The Common Grackle (Quiscalus quiscula) is a medium-sized bird that belongs to the family Icteridae. It is around 12-13 inches in length and has a wingspan of 14-18 inches. Adult male grackles are larger and heavier than females, weighing around 3-5 ounces, while females weigh around 2-4 ounces. They have a long tail and a thick, sturdy bill, which they use to crack open seeds and forage for insects.
Common Grackles are easily recognizable due to their striking black plumage, iridescent purple and green head feathers, and long, keel-shaped tail. They also have yellow eyes and a slightly curved bill. Female grackles have less iridescence than males and are overall less glossy. Juvenile grackles have brownish plumage and lack the iridescence of adults.

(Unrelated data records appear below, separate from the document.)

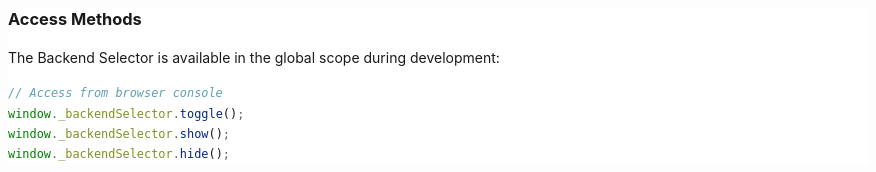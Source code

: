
 ```javascript
```

### Access Methods

The Backend Selector is available in the global scope during development:

```javascript
// Access from browser console
window._backendSelector.toggle();
window._backendSelector.show();
window._backendSelector.hide();
```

The Common Grackle is a highly migratory bird that breeds throughout much of North America, from southern Canada to central Mexico. During the winter, they migrate to the southern United States, Mexico, and Central America. Their migration patterns are generally triggered by weather conditions and food availability.
Common Grackles are found in a variety of habitats, including urban and suburban areas, farmlands, grasslands, and wetlands. They are omnivorous and feed on a wide variety of food, including insects, fruits, grains, and seeds. They are also known to feed on small animals, such as lizards and mice, and will scavenge on human food waste.
In addition to their striking appearance, Common Grackles are known for their loud, harsh calls, which they use to communicate with each other and to establish their territory. During the breeding season, males will perform an elaborate courtship display, which includes puffing up their feathers and spreading their wings to display their iridescent plumage.
Overall, the Common Grackle is a fascinating bird species that is easily recognized by its striking black plumage, iridescent head feathers, and long, keel-shaped tail. Their highly migratory nature and adaptable feeding habits make them a common sight in a variety of habitats, from urban areas to farmlands and wetlands. Their loud, harsh calls and elaborate courtship displays add to their unique and fascinating behavior.